_Source material_:

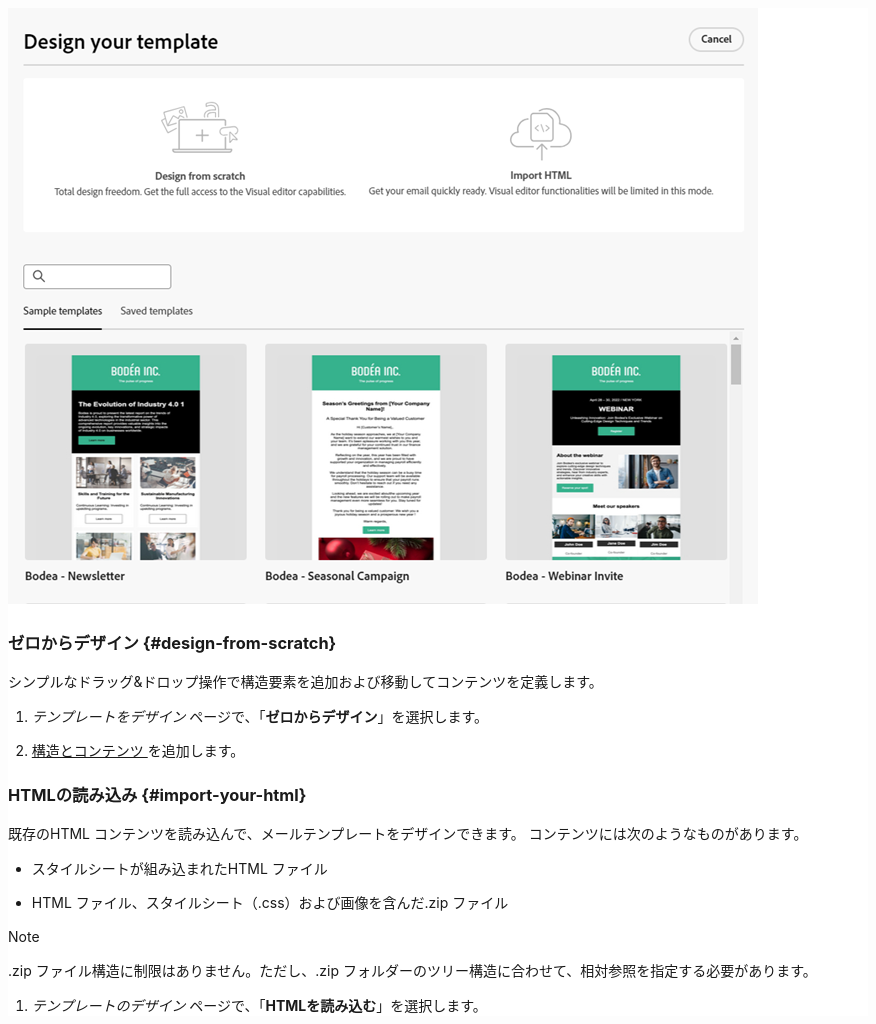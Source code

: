 ![](assets/design-your-template-1.png)

### ゼロからデザイン {#design-from-scratch}

シンプルなドラッグ&amp;ドロップ操作で構造要素を追加および移動してコンテンツを定義します。

1. _テンプレートをデザイン_ ページで、「**ゼロからデザイン**」を選択します。

1. [ 構造とコンテンツ ](#add-structure-and-content) を追加します。

### HTMLの読み込み {#import-your-html}

既存のHTML コンテンツを読み込んで、メールテンプレートをデザインできます。 コンテンツには次のようなものがあります。

* スタイルシートが組み込まれたHTML ファイル

* HTML ファイル、スタイルシート（.css）および画像を含んだ.zip ファイル

>[!NOTE]
>
>.zip ファイル構造に制限はありません。ただし、.zip フォルダーのツリー構造に合わせて、相対参照を指定する必要があります。

1. _テンプレートのデザイン_ ページで、「**HTMLを読み込む**」を選択します。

_Problem details_: All of the material above should be output exactly, with the pictures left behind.

_Exercise response_:
Source code

: ![](assets/design-your-template-1.png)

### ゼロからデザイン {#design-from-scratch}

シンプルなドラッグ&amp;ドロップ操作で構造要素を追加および移動してコンテンツを定義します。

1. _テンプレートをデザイン_ ページで、「**ゼロからデザイン**」を選択します。

1. [ 構造とコンテンツ ](#add-structure-and-content) を追加します。

### HTMLの読み込み {#import-your-html}

既存のHTML コンテンツを読み込んで、メールテンプレートをデザインできます。 コンテンツには次のようなものがあります。

* スタイルシートが組み込まれたHTML ファイル

* HTML ファイル、スタイルシート（.css）および画像を含んだ.zip ファイル

>[!NOTE]
>
>.zip ファイル構造に制限はありません。ただし、.zip フォルダーのツリー構造に合わせて、相対参照を指定する必要があります。

1. _テンプレートのデザイン_ ページで、「**HTMLを読み込む**」を選択します。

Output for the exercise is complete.